• YOUR OBJECTIVE: Note how many lines in the entries contain the string "phan", then give that number and nothing else.

• RECORDS SHOWN:
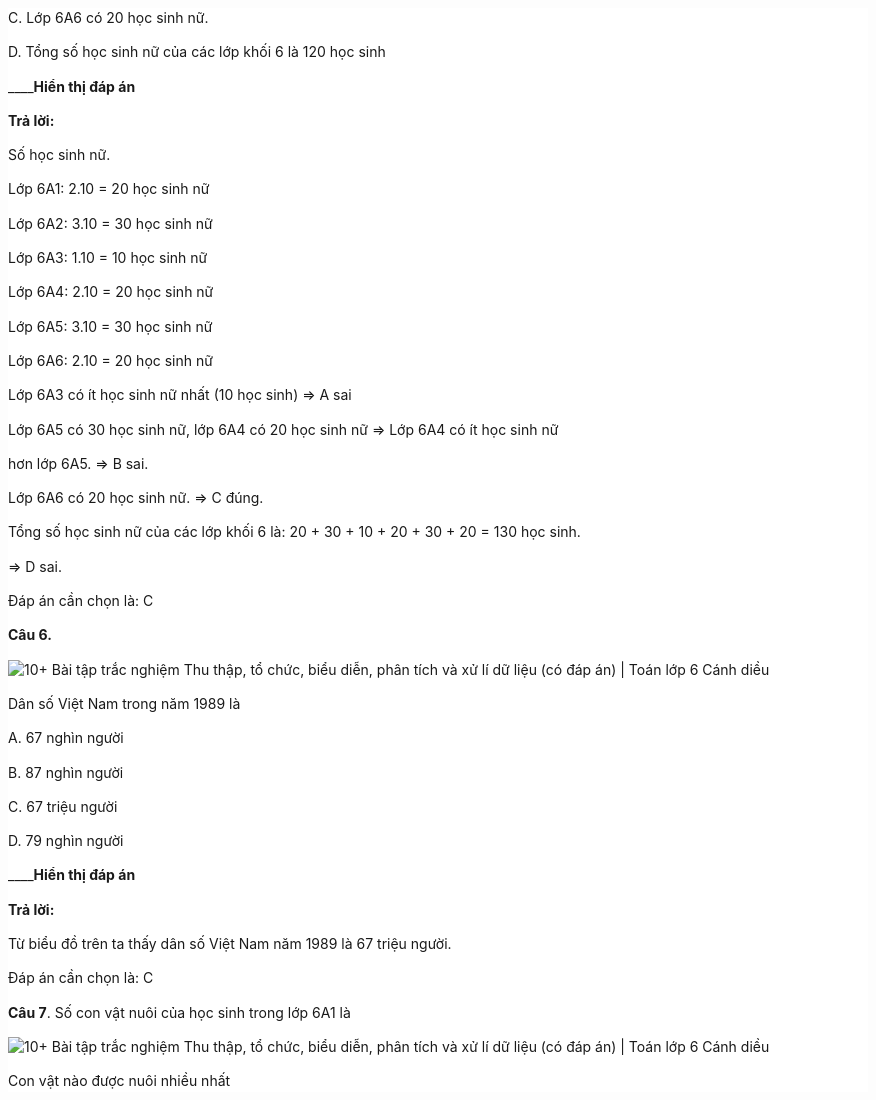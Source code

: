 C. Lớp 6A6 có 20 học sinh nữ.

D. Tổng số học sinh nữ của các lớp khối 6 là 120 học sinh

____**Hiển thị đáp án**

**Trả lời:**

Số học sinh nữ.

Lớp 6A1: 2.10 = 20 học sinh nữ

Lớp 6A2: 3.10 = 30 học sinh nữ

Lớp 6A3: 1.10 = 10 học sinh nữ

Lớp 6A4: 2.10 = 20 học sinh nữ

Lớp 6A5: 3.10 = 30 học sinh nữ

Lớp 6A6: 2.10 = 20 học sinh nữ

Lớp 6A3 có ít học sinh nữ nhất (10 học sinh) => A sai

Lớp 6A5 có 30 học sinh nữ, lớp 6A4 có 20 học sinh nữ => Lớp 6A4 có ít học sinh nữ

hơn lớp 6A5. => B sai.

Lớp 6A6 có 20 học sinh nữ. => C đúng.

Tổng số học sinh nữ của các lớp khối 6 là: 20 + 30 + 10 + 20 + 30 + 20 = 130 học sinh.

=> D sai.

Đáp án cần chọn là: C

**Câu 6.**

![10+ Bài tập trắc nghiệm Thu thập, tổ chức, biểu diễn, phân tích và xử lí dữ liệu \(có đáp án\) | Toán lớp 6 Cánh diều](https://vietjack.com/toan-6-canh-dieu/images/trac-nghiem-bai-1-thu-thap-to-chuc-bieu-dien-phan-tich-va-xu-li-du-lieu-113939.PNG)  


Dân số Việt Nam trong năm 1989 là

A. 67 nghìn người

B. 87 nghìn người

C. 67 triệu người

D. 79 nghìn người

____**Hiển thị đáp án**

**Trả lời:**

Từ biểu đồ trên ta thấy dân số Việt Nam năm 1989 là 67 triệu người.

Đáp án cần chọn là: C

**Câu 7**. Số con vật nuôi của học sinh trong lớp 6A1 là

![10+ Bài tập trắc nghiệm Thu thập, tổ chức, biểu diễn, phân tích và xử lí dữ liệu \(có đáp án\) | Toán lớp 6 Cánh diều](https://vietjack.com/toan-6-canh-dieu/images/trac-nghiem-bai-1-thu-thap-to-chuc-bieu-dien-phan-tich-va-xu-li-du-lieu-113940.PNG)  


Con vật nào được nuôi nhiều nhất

• FINISHED TASK: 2